Marilyn Schlossbach’s Pickle Power

"Picklling," says Marilyn Schlossbach, owner of six busy Shore restaurants, "is a great way to extend your season of vegetables. Pickling removes water from the vegetables, concentrating the vitamins and making the vegetables even more healthy. The fermentation also helps digestion."

Marilyn Schlossbach, restaurateur
Shore restaurateur Marilyn Schlossbach
Photo by Marc Steiner Photography

Schlossbach, a self-taught chef and entrepreneur, buys as much fruit and produce as possible from farms near her restaurants.

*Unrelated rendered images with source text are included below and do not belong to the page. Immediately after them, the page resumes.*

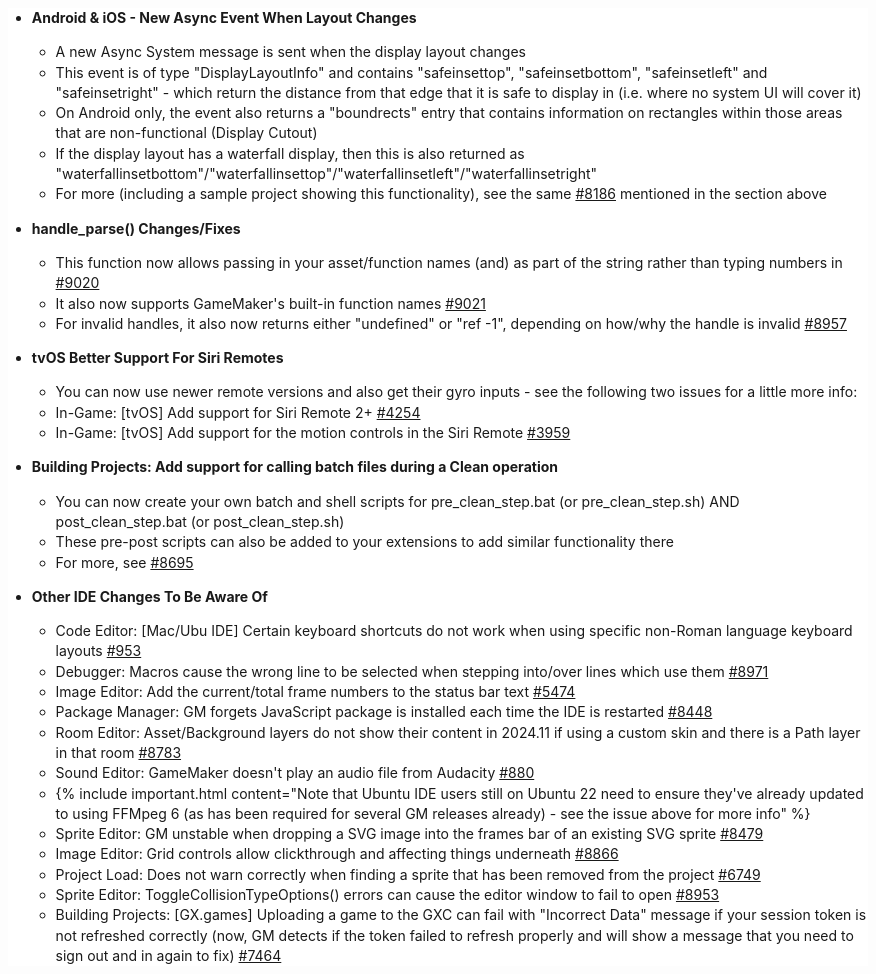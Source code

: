 - **Android & iOS - New Async Event When Layout Changes**
    - A new Async System message is sent when the display layout changes
    - This event is of type "DisplayLayoutInfo" and contains "safeinsettop", "safeinsetbottom", "safeinsetleft" and "safeinsetright" - which return the distance from that edge that it is safe to display in (i.e. where no system UI will cover it)
    - On Android only, the event also returns a "boundrects" entry that contains information on rectangles within those areas that are non-functional (Display Cutout)
    - If the display layout has a waterfall display, then this is also returned as "waterfallinsetbottom"/"waterfallinsettop"/"waterfallinsetleft"/"waterfallinsetright"
    - For more (including a sample project showing this functionality), see the same [#8186](https://github.com/YoYoGames/GameMaker-Bugs/issues/8186) mentioned in the section above

- **handle_parse() Changes/Fixes**
    - This function now allows passing in your asset/function names (and) as part of the string rather than typing numbers in [#9020](https://github.com/YoYoGames/GameMaker-Bugs/issues/9020)
    - It also now supports GameMaker's built-in function names [#9021](https://github.com/YoYoGames/GameMaker-Bugs/issues/9021)
    - For invalid handles, it also now returns either "undefined" or "ref -1", depending on how/why the handle is invalid [#8957](https://github.com/YoYoGames/GameMaker-Bugs/issues/8957)

- **tvOS Better Support For Siri Remotes**
    - You can now use newer remote versions and also get their gyro inputs - see the following two issues for a little more info:
    - In-Game: [tvOS] Add support for Siri Remote 2+ [#4254](https://github.com/YoYoGames/GameMaker-Bugs/issues/4254)
    - In-Game: [tvOS] Add support for the motion controls in the Siri Remote [#3959](https://github.com/YoYoGames/GameMaker-Bugs/issues/3959)

- **Building Projects: Add support for calling batch files during a Clean operation**
    - You can now create your own batch and shell scripts for pre_clean_step.bat (or pre_clean_step.sh) AND post_clean_step.bat (or post_clean_step.sh)
    - These pre-post scripts can also be added to your extensions to add similar functionality there
    - For more, see [#8695](https://github.com/YoYoGames/GameMaker-Bugs/issues/8695)

- **Other IDE Changes To Be Aware Of**
    - Code Editor: [Mac/Ubu IDE] Certain keyboard shortcuts do not work when using specific non-Roman language keyboard layouts [#953](https://github.com/YoYoGames/GameMaker-Bugs/issues/953)
    - Debugger: Macros cause the wrong line to be selected when stepping into/over lines which use them [#8971](https://github.com/YoYoGames/GameMaker-Bugs/issues/8971)
    - Image Editor: Add the current/total frame numbers to the status bar text [#5474](https://github.com/YoYoGames/GameMaker-Bugs/issues/5474)
    - Package Manager: GM forgets JavaScript package is installed each time the IDE is restarted [#8448](https://github.com/YoYoGames/GameMaker-Bugs/issues/8448)
    - Room Editor: Asset/Background layers do not show their content in 2024.11 if using a custom skin and there is a Path layer in that room [#8783](https://github.com/YoYoGames/GameMaker-Bugs/issues/8783)
    - Sound Editor: GameMaker doesn't play an audio file from Audacity [#880](https://github.com/YoYoGames/GameMaker-Bugs/issues/880)
    - {% include important.html content="Note that Ubuntu IDE users still on Ubuntu 22 need to ensure they've already updated to using FFMpeg 6 (as has been required for several GM releases already) - see the issue above for more info" %}
    - Sprite Editor: GM unstable when dropping a SVG image into the frames bar of an existing SVG sprite [#8479](https://github.com/YoYoGames/GameMaker-Bugs/issues/8479)
    - Image Editor: Grid controls allow clickthrough and affecting things underneath [#8866](https://github.com/YoYoGames/GameMaker-Bugs/issues/8866)
    - Project Load: Does not warn correctly when finding a sprite that has been removed from the project [#6749](https://github.com/YoYoGames/GameMaker-Bugs/issues/6749)
    - Sprite Editor: ToggleCollisionTypeOptions() errors can cause the editor window to fail to open [#8953](https://github.com/YoYoGames/GameMaker-Bugs/issues/8953)
    - Building Projects: [GX.games] Uploading a game to the GXC can fail with "Incorrect Data" message if your session token is not refreshed correctly (now, GM detects if the token failed to refresh properly and will show a message that you need to sign out and in again to fix) [#7464](https://github.com/YoYoGames/GameMaker-Bugs/issues/7464)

Pickling extends the life of these seasonal crops–everything from garlic and ginger to cucumbers and cabbage.

Schlossbach owns five restaurants in Monmouth County:

— Asbury Park Yacht Club, Asbury Park
— Langosta Lounge, Asbury Park
— Libby’s Beach Shack, Asbury Park
— Lightly Salted, Asbury Park
— Pop’s Garage, Shrewsbury

And one in Ocean County:

–Labrador Lounge, Normandy Beach

“We pickle on a daily basis," she says. "It’s really easy,”

Growing up in Belmar of Hungarian and Czechoslovakian descent, Schlossbach knew by smell alone when her grandmother was pickling cabbage, which she did often.

“As a kid I’d think, Eeww, what’s that stinky thing. I didn’t really appreciate her cooking until I got older."

If the pickling aromas were problematical for Schlossbach, the pickles themselves were, um, a piece of cake. It’s possible that given a choice betweenan an actual piece of cake and a homemade pickle, the young Schlossbach would have chosen the latter.

She loved pickles so much she would drink the juice right from the jar. Eventually, she even earned the nickname Pickles.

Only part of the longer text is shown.